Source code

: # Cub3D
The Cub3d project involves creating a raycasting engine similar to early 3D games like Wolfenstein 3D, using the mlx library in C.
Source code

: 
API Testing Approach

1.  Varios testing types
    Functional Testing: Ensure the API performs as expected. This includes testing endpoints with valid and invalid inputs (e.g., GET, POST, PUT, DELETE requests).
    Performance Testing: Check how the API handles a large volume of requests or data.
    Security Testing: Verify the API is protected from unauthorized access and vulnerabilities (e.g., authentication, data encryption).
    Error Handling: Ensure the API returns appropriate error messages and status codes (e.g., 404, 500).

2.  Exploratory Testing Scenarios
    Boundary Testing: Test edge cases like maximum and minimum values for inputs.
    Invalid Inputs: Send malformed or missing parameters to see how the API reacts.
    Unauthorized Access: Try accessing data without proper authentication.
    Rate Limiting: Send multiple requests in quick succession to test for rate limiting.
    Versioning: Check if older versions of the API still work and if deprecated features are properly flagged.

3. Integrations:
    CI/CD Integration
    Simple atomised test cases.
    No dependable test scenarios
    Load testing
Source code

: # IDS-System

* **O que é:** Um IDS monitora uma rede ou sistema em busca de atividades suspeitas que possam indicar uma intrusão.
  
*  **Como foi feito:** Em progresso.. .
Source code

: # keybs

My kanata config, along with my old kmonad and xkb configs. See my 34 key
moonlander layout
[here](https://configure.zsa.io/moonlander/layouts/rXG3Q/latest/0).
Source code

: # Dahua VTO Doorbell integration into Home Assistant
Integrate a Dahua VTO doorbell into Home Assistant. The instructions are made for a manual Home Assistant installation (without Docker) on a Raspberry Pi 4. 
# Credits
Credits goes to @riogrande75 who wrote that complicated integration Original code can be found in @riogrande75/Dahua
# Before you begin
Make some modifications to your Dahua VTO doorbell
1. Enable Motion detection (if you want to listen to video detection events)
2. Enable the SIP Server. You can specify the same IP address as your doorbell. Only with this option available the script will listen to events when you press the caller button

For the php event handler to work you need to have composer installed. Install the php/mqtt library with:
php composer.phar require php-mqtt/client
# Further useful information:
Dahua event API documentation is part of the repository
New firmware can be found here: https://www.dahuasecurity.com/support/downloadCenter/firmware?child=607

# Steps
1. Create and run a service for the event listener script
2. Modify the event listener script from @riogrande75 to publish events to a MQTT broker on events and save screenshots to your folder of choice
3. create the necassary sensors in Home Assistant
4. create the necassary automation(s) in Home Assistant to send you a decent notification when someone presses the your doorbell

Description of the task —
In the records above, return precisely the line containing "# Further useful" and each line that comes after it, up to the final one.

Task result —
# Further useful information:
Dahua event API documentation is part of the repository
New firmware can be found here: https://www.dahuasecurity.com/support/downloadCenter/firmware?child=607

# Steps
1. Create and run a service for the event listener script
2. Modify the event listener script from @riogrande75 to publish events to a MQTT broker on events and save screenshots to your folder of choice
3. create the necassary sensors in Home Assistant
4. create the necassary automation(s) in Home Assistant to send you a decent notification when someone presses the your doorbell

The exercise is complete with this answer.